Open-Source AI Cookbook documentation

Fine tuning a VLM for Object Detection Grounding using TRL

Open-Source AI Cookbook

Join the Hugging Face community

and get access to the augmented documentation experience

Collaborate on models, datasets and Spaces

Faster examples with accelerated inference

Switch between documentation themes

to get started

Fine tuning a VLM for Object Detection Grounding using TRL

Authored by: Sergio Paniego

🚨 WARNING: This notebook is resource-intensive and requires substantial computational power. If you’re running it in Colab, it will utilize an A100 GPU.

🔍 What You’ll Learn

In this recipe, we’ll demonstrate how to fine-tune a Vision-Language Model (VLM) for object detection grounding using TRL.

Traditionally, object detection involves identifying a predefined set of classes (e.g., “car”, “person”, “dog”) within an image. However, this paradigm shifted with models like Grounding DINO, GLIP, or OWL-ViT, which introduced open-ended object detection—enabling models to detect any class described in natural language.

Grounding goes a step further by adding contextual understanding. Instead of just detecting a “car”, grounded detection can locate the “car on the left”, or the “red car behind the tree”. This provides a more nuanced and powerful approach to object detection.

In this recipe, we’ll walk through how to fine-tune a VLM for this task. Specifically, we’ll use PaliGemma 2, a Vision-Language Model developed by Google that supports object detection out of the box. While not all VLMs offer detection capabilities by default, the concepts and steps in this notebook can be adapted for models without built-in object detection as well.

To train our model, we’ll use RefCOCO, an extension of the popular COCO dataset, designed specifically for referring expression comprehension—that is, combining object detection with grounding through natural language.

This recipe also builds upon my recent release of this Space, which lets you compare different VLMs on object understanding tasks such as object detection, keypoint detection, and more.

📚 Additional Resources
At the end of this notebook, you’ll find extra resources if you’re interested in exploring the topic further.

1. Install dependencies

Let’s start by installing the required dependencies:

!pip install -Uq transformers datasets trl supervision albumentations

We’ll log in to our Hugging Face account to access gated models and save our trained checkpoints.
You’ll need an access token 🗝️.

from huggingface_hub import notebook_login

notebook_login()

2. 📁 Load Dataset

For this example, we’ll use RefCOCO, a dataset that includes grounded object detection annotations—enabling more robust and context-aware detection.

To keep things simple and efficient, we’ll work with a subset of the dataset.

from datasets import load_dataset

refcoco_dataset = load_dataset("jxu124/refcoco", split="train[:5%]")

After loading it, let’s see what’s inside:

refcoco_dataset

We can see that the dataset contains useful information such as the bbox and captions columns.
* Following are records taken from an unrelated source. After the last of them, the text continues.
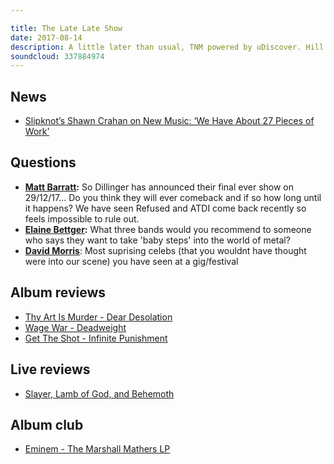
 ```yaml
---

title: The Late Late Show
date: 2017-08-14
description: A little later than usual, TNM powered by uDiscover. Hill and Beez discuss the possibility of an impending Slipknot double album, the last stand of the Dillinger Escape Plan, album reviews on Thy Art Is Murder, Wage War and Get The Shot, a live report from Slayer, Lamb of God and Behemoth's US tour and our Album Club is on Eminem's generation defining The Marshall Mathers LP.
soundcloud: 337884974
---
```


## News

- [Slipknot’s Shawn Crahan on New Music: ‘We Have About 27 Pieces of Work’](http://loudwire.com/slipknot-shawn-crahan-new-music-27-pieces-of-work/)


## Questions

- **[Matt Barratt](https://www.facebook.com/thatsnotmetalpodcast/posts/2157137877846078?comment_id=2157142044512328&comment_tracking=%7B%22tn%22%3A%22R9%22%7D):** So Dillinger has announced their final ever show on 29/12/17... Do you think they will ever comeback and if so how long until it happens? We have seen Refused and ATDI come back recently so feels impossible to rule out.
- **[Elaine Bettger](https://www.facebook.com/thatsnotmetalpodcast/posts/2157137877846078?comment_id=2157140421179157&comment_tracking=%7B%22tn%22%3A%22R9%22%7D):** What three bands would you recommend to someone who says they want to take 'baby steps' into the world of metal?
- **[David Morris](https://www.facebook.com/thatsnotmetalpodcast/posts/2157137877846078?comment_id=2157147384511794&comment_tracking=%7B%22tn%22%3A%22R9%22%7D)**: Most suprising celebs (that you wouldnt have thought were into our scene) you have seen at a gig/festival


## Album reviews

- [Thy Art Is Murder - Dear Desolation](https://itunes.apple.com/gb/album/dear-desolation/id1246326036)
- [Wage War - Deadweight](https://itunes.apple.com/gb/album/deadweight/id1227682943)
- [Get The Shot - Infinite Punishment](https://itunes.apple.com/gb/album/infinite-punishment/id1245939222)


## Live reviews

- [Slayer, Lamb of God, and Behemoth](http://www.songkick.com/concerts/29426044-slayer-at-forum)


## Album club

- [Eminem - The Marshall Mathers LP](https://itunes.apple.com/gb/album/the-marshall-mathers-lp/id13490757)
In this case, bboxes follow a xyxy format.

However, the image itself isn’t directly accessible from these fields. For more details about the image source, we can inspect the raw_image_info column.
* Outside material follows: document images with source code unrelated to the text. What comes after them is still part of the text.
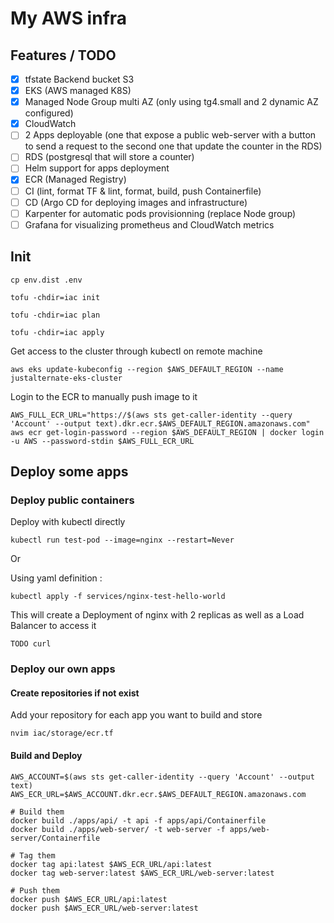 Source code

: # My AWS infra

## Features / TODO

- [x] tfstate Backend bucket S3
- [x] EKS (AWS managed K8S)
- [x] Managed Node Group multi AZ (only using tg4.small and 2 dynamic AZ configured)
- [x] CloudWatch
- [ ] 2 Apps deployable (one that expose a public web-server with a button to send a request to the second one that update the counter in the RDS)
- [ ] RDS (postgresql that will store a counter)
- [ ] Helm support for apps deployment
- [x] ECR (Managed Registry)
- [ ] CI (lint, format TF & lint, format, build, push Containerfile)
- [ ] CD (Argo CD for deploying images and infrastructure)
- [ ] Karpenter for automatic pods provisionning (replace Node group)
- [ ] Grafana for visualizing prometheus and CloudWatch metrics

## Init

```
cp env.dist .env
```

```
tofu -chdir=iac init

tofu -chdir=iac plan 

tofu -chdir=iac apply
```

Get access to the cluster through kubectl on remote machine
```
aws eks update-kubeconfig --region $AWS_DEFAULT_REGION --name justalternate-eks-cluster 
```

Login to the ECR to manually push image to it
```
AWS_FULL_ECR_URL="https://$(aws sts get-caller-identity --query 'Account' --output text).dkr.ecr.$AWS_DEFAULT_REGION.amazonaws.com"
aws ecr get-login-password --region $AWS_DEFAULT_REGION | docker login -u AWS --password-stdin $AWS_FULL_ECR_URL
```

## Deploy some apps

### Deploy public containers

Deploy with kubectl directly
```
kubectl run test-pod --image=nginx --restart=Never
```

Or 

Using yaml definition :

```
kubectl apply -f services/nginx-test-hello-world
```

This will create a Deployment of nginx with 2 replicas as well as a Load Balancer to access it

```
TODO curl
```


### Deploy our own apps

#### Create repositories if not exist

Add your repository for each app you want to build and store
```
nvim iac/storage/ecr.tf
```

#### Build and Deploy

```
AWS_ACCOUNT=$(aws sts get-caller-identity --query 'Account' --output text)
AWS_ECR_URL=$AWS_ACCOUNT.dkr.ecr.$AWS_DEFAULT_REGION.amazonaws.com

# Build them
docker build ./apps/api/ -t api -f apps/api/Containerfile
docker build ./apps/web-server/ -t web-server -f apps/web-server/Containerfile

# Tag them
docker tag api:latest $AWS_ECR_URL/api:latest
docker tag web-server:latest $AWS_ECR_URL/web-server:latest

# Push them
docker push $AWS_ECR_URL/api:latest
docker push $AWS_ECR_URL/web-server:latest
```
refcoco_dataset[13]["raw_image_info"]

2.1 🖼️ Add Images to the Dataset

While we could link each example to the corresponding image in the COCO dataset, we’ll simplify the process by downloading the images directly from Flickr.

However, this approach may result in some missing images, so we’ll need to handle those cases accordingly.

import json
import requests
from PIL import Image
from io import BytesIO


def add_image(example):
    try:
        raw_info = json.loads(example["raw_image_info"])
        url = raw_info.get("flickr_url", None)
        if url:
            response = requests.get(url, timeout=10)
            image = Image.open(BytesIO(response.content)).convert("RGB")
            example["image"] = image
        else:
            example["image"] = None
    except Exception as e:
        print(f"Error loading image: {e}")
        example["image"] = None
    return example


refcoco_dataset_with_images = refcoco_dataset.map(add_image, desc="Adding image from flickr", num_proc=16)
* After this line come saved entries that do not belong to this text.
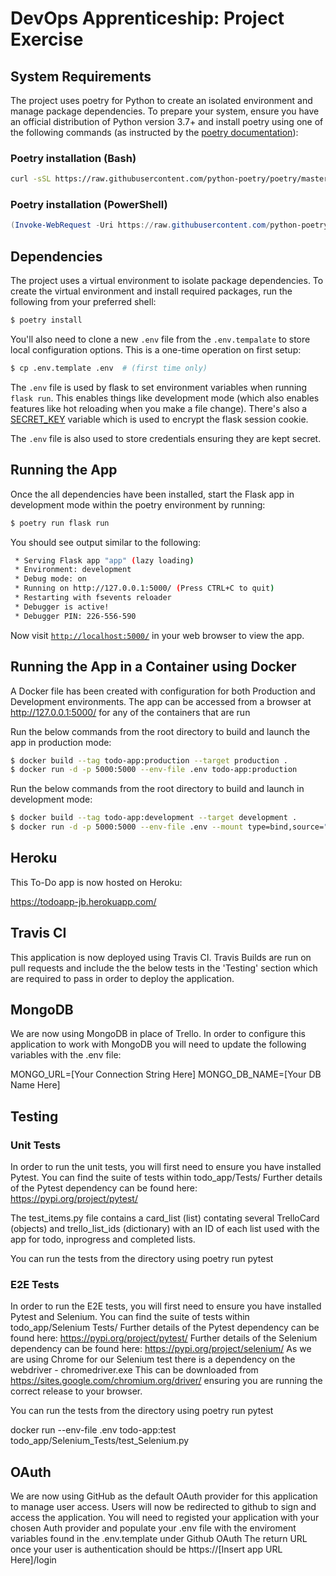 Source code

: # DevOps Apprenticeship: Project Exercise

## System Requirements

The project uses poetry for Python to create an isolated environment and manage package dependencies. To prepare your system, ensure you have an official distribution of Python version 3.7+ and install poetry using one of the following commands (as instructed by the [poetry documentation](https://python-poetry.org/docs/#system-requirements)):

### Poetry installation (Bash)

```bash
curl -sSL https://raw.githubusercontent.com/python-poetry/poetry/master/get-poetry.py | python
```

### Poetry installation (PowerShell)

```powershell
(Invoke-WebRequest -Uri https://raw.githubusercontent.com/python-poetry/poetry/master/get-poetry.py -UseBasicParsing).Content | python
```


## Dependencies

The project uses a virtual environment to isolate package dependencies. To create the virtual environment and install required packages, run the following from your preferred shell:

```bash
$ poetry install
```

You'll also need to clone a new `.env` file from the `.env.tempalate` to store local configuration options. This is a one-time operation on first setup:

```bash
$ cp .env.template .env  # (first time only)
```

The `.env` file is used by flask to set environment variables when running `flask run`. This enables things like development mode (which also enables features like hot reloading when you make a file change). There's also a [SECRET_KEY](https://flask.palletsprojects.com/en/1.1.x/config/#SECRET_KEY) variable which is used to encrypt the flask session cookie.

The `.env` file is also used to store credentials ensuring they are kept secret. 

## Running the App

Once the all dependencies have been installed, start the Flask app in development mode within the poetry environment by running:
```bash
$ poetry run flask run
```

You should see output similar to the following:
```bash
 * Serving Flask app "app" (lazy loading)
 * Environment: development
 * Debug mode: on
 * Running on http://127.0.0.1:5000/ (Press CTRL+C to quit)
 * Restarting with fsevents reloader
 * Debugger is active!
 * Debugger PIN: 226-556-590
```
Now visit [`http://localhost:5000/`](http://localhost:5000/) in your web browser to view the app.

## Running the App in a Container using Docker

A Docker file has been created with configuration for both Production and Development environments. The app can be accessed from a browser at http://127.0.0.1:5000/ for any of the containers that are run

Run the below commands from the root directory to build and launch the app in production mode:
 
```bash
$ docker build --tag todo-app:production --target production .
$ docker run -d -p 5000:5000 --env-file .env todo-app:production 
```
Run the below commands from the root directory to build and launch in development mode:

```bash 
$ docker build --tag todo-app:development --target development .
$ docker run -d -p 5000:5000 --env-file .env --mount type=bind,source="$(pwd)"/todo_app,target=/temp/todo_app todo-app:development
```

## Heroku

This To-Do app is now hosted on Heroku:

https://todoapp-jb.herokuapp.com/

## Travis CI

This application is now deployed using Travis CI. Travis Builds are run on pull requests and include the the below tests in the 'Testing' section which are required to pass in order to deploy the application. 

## MongoDB

We are now using MongoDB in place of Trello. In order to configure this application to work with MongoDB you will need to update the following variables with the .env file:

MONGO_URL=[Your Connection String Here]
MONGO_DB_NAME=[Your DB Name Here]


## Testing

### Unit Tests

In order to run the unit tests, you will first need to ensure you have installed Pytest. You can find the suite of tests within todo_app/Tests/
Further details of the Pytest dependency can be found here: https://pypi.org/project/pytest/

The test_items.py file contains a card_list (list) contating several TrelloCard (objects) and trello_list_ids (dictionary) with an ID of each list used with the app for todo, inprogress and completed lists. 

You can run the tests from the directory using poetry run pytest

### E2E Tests
In order to run the E2E tests, you will first need to ensure you have installed Pytest and Selenium. You can find the suite of tests within todo_app/Selenium Tests/
Further details of the Pytest dependency can be found here: https://pypi.org/project/pytest/
Further details of the Selenium dependency can be found here: https://pypi.org/project/selenium/
As we are using Chrome for our Selenium test there is a dependency on the webdriver - chromedriver.exe This can be downloaded from https://sites.google.com/chromium.org/driver/ ensuring you are running the correct release to your browser. 

You can run the tests from the directory using poetry run pytest

docker run --env-file .env todo-app:test todo_app/Selenium_Tests/test_Selenium.py

## OAuth 
We are now using GitHub as the default OAuth provider for this application to manage user access. Users will now be redirected to github to sign and access the application. 
You will need to registed your application with your chosen Auth provider and populate your .env file with the enviroment variables found in the .env.template under Github OAuth
The return URL once your user is authentication should be https://[Insert app URL Here]/login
Awesome! Our images are now downloaded and ready to go.

refcoco_dataset_with_images

Next, let’s filter the dataset to include only samples that have an associated image:

filtered_dataset = refcoco_dataset_with_images.filter(
    lambda example: example["image"] is not None, desc="Removing failed image downloads"
)

2.2 Remove Unneeded Columns

filtered_dataset

The dataset contains many columns that we won’t need for this task.
Let’s simplify it by keeping only the 'bbox', 'captions', and 'image' columns.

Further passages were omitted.